The problem: I'd like the entries that follow repeated exactly, with the pictures left out.

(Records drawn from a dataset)
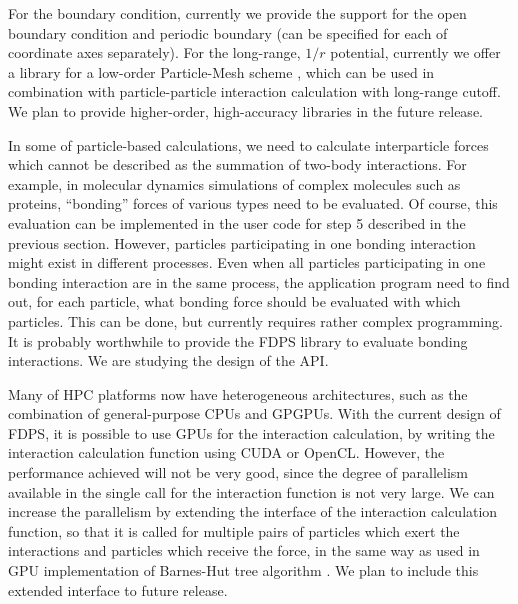 \documentclass[dvipdfmx]{acm_proc_article-sp}
\begin{document}
For the boundary condition, currently we provide the support for the
open boundary condition and periodic boundary (can be specified for
each of coordinate axes separately). For the long-range, $1/r$
potential, currently we offer a library for a low-order Particle-Mesh
scheme \cite{hockney1988computer, 1995ApJS...98..355X,
    2000ApJS..128..561B, 2002JApA...23..185B, 2004NewA....9..111D,
    springel:gadget2, 2005PASJ...57..849Y, ishiyama:greem,
    ishiyama:gordonbell}, which can be used in combination with
particle-particle interaction calculation with long-range cutoff. We
plan to provide higher-order, high-accuracy libraries in the future
release.

In some of particle-based calculations, we need to calculate
interparticle forces which cannot be described as the summation of
two-body interactions. For example, in molecular dynamics simulations
of complex molecules such as proteins, ``bonding'' forces of various
types need to be evaluated. Of course, this evaluation can be
implemented in the user code for step 5 described in the previous
section. However, particles participating in one bonding interaction
might exist in different processes. Even when all particles
participating in one bonding interaction are in the same process, the
application program need to find out, for each particle, what bonding
force should be evaluated with which particles. This can be done, but
currently requires rather complex programming.  It is probably
worthwhile to provide the FDPS library to evaluate bonding
interactions. We are studying the design of the API.

Many of HPC platforms now have heterogeneous architectures, such as
the combination of general-purpose CPUs and GPGPUs. With the current
design of FDPS, it is possible to use GPUs for the interaction
calculation, by writing the interaction calculation function using
CUDA or OpenCL. However, the performance achieved
will not be very good, since the degree of parallelism available in
the single call for the interaction function is not very large. We can
increase the parallelism by extending the interface of the interaction
calculation function, so that it is called for multiple pairs of
particles which exert the interactions and particles which receive the
force, in the same way as used in GPU implementation of Barnes-Hut
tree algorithm {\cite{hamada2009novel,
    Hamada:2009:THN:1654059.1654123, Hamada:2010:TAN:1884643.1884644,
    Bedorf:2014:PGT:2683593.2683600}}. We plan to include this
extended interface to future release.
\end{document}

Result of the task:
 \documentclass[dvipdfmx]{acm_proc_article-sp}
\begin{document}
For the boundary condition, currently we provide the support for the
open boundary condition and periodic boundary (can be specified for
each of coordinate axes separately). For the long-range, $1/r$
potential, currently we offer a library for a low-order Particle-Mesh
scheme \cite{hockney1988computer, 1995ApJS...98..355X,
    2000ApJS..128..561B, 2002JApA...23..185B, 2004NewA....9..111D,
    springel:gadget2, 2005PASJ...57..849Y, ishiyama:greem,
    ishiyama:gordonbell}, which can be used in combination with
particle-particle interaction calculation with long-range cutoff. We
plan to provide higher-order, high-accuracy libraries in the future
release.

In some of particle-based calculations, we need to calculate
interparticle forces which cannot be described as the summation of
two-body interactions. For example, in molecular dynamics simulations
of complex molecules such as proteins, ``bonding'' forces of various
types need to be evaluated. Of course, this evaluation can be
implemented in the user code for step 5 described in the previous
section. However, particles participating in one bonding interaction
might exist in different processes. Even when all particles
participating in one bonding interaction are in the same process, the
application program need to find out, for each particle, what bonding
force should be evaluated with which particles. This can be done, but
currently requires rather complex programming.  It is probably
worthwhile to provide the FDPS library to evaluate bonding
interactions. We are studying the design of the API.

Many of HPC platforms now have heterogeneous architectures, such as
the combination of general-purpose CPUs and GPGPUs. With the current
design of FDPS, it is possible to use GPUs for the interaction
calculation, by writing the interaction calculation function using
CUDA or OpenCL. However, the performance achieved
will not be very good, since the degree of parallelism available in
the single call for the interaction function is not very large. We can
increase the parallelism by extending the interface of the interaction
calculation function, so that it is called for multiple pairs of
particles which exert the interactions and particles which receive the
force, in the same way as used in GPU implementation of Barnes-Hut
tree algorithm {\cite{hamada2009novel,
    Hamada:2009:THN:1654059.1654123, Hamada:2010:TAN:1884643.1884644,
    Bedorf:2014:PGT:2683593.2683600}}. We plan to include this
extended interface to future release.
\end{document}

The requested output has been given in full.